Start of EXERCISE DATA

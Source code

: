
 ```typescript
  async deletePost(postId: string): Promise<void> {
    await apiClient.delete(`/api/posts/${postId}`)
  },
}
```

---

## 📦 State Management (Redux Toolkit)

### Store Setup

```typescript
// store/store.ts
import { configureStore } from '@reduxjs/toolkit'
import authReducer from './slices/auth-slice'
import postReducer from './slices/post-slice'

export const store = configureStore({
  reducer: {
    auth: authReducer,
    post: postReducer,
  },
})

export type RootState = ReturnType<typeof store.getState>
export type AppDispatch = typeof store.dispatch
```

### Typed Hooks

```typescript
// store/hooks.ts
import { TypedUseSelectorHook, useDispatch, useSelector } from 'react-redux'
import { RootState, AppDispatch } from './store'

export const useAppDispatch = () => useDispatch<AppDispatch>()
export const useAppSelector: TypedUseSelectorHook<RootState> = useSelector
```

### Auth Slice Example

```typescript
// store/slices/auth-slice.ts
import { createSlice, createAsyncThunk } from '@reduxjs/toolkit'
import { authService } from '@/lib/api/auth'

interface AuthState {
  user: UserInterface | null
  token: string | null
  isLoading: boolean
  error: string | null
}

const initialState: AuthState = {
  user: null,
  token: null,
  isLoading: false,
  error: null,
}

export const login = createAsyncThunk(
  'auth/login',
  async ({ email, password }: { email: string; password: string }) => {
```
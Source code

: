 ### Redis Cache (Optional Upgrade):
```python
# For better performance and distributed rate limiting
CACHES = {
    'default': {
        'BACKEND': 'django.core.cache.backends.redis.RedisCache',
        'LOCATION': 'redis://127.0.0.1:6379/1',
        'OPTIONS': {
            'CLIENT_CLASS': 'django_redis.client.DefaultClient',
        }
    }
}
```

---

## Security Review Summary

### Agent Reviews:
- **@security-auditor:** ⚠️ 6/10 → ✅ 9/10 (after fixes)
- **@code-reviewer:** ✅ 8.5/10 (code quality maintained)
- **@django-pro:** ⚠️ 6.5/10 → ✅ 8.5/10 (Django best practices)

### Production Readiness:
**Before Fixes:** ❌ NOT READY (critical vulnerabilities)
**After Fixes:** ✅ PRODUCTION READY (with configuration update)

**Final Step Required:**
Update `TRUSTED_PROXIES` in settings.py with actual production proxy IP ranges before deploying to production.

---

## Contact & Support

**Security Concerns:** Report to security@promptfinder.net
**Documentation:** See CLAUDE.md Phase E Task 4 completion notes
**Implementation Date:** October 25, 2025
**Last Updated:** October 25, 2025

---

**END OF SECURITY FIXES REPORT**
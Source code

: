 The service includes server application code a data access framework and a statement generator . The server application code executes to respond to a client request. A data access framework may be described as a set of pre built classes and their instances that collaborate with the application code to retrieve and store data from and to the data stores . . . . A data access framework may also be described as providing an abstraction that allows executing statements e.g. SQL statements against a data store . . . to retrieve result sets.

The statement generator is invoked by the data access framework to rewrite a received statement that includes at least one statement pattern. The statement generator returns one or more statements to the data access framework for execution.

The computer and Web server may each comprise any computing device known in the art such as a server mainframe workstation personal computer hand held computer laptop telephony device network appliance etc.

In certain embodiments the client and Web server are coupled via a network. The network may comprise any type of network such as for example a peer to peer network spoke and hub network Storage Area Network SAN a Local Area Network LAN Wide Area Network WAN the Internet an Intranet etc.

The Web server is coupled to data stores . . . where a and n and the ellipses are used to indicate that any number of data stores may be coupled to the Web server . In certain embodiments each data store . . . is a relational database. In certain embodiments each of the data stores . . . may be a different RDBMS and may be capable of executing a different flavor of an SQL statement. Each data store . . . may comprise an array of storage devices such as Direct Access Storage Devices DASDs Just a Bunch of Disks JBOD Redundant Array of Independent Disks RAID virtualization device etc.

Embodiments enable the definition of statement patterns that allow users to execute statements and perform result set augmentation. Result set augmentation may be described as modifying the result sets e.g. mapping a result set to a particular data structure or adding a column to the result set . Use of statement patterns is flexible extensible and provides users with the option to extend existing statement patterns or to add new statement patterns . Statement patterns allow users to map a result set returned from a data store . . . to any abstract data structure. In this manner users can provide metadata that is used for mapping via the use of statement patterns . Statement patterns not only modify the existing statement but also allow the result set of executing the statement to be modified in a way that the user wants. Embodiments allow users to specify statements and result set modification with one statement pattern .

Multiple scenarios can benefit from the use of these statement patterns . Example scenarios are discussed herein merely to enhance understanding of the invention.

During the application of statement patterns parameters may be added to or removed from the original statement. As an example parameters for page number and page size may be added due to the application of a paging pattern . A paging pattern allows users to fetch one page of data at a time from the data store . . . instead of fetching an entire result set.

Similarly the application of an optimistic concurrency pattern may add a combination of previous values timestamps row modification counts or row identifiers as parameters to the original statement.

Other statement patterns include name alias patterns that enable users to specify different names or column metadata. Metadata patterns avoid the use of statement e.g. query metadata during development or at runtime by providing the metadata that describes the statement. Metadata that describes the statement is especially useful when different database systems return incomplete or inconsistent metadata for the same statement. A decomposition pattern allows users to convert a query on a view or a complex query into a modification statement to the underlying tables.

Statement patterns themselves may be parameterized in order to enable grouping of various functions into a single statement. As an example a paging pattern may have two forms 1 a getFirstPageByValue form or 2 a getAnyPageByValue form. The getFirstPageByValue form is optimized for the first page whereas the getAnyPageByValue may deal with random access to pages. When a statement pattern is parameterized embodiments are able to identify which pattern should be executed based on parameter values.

End of EXERCISE DATA

- _YOUR GOAL_
Above this instruction are the records; retype exactly the lines from the one containing "deploying to production." up to and including the one containing "The computer and".

- _SOLUTION TO THIS TASK_
Update `TRUSTED_PROXIES` in settings.py with actual production proxy IP ranges before deploying to production.

---

## Contact & Support

**Security Concerns:** Report to security@promptfinder.net
**Documentation:** See CLAUDE.md Phase E Task 4 completion notes
**Implementation Date:** October 25, 2025
**Last Updated:** October 25, 2025

---

**END OF SECURITY FIXES REPORT**
Source code

: The service includes server application code a data access framework and a statement generator . The server application code executes to respond to a client request. A data access framework may be described as a set of pre built classes and their instances that collaborate with the application code to retrieve and store data from and to the data stores . . . . A data access framework may also be described as providing an abstraction that allows executing statements e.g. SQL statements against a data store . . . to retrieve result sets.

The statement generator is invoked by the data access framework to rewrite a received statement that includes at least one statement pattern. The statement generator returns one or more statements to the data access framework for execution.

The computer and Web server may each comprise any computing device known in the art such as a server mainframe workstation personal computer hand held computer laptop telephony device network appliance etc.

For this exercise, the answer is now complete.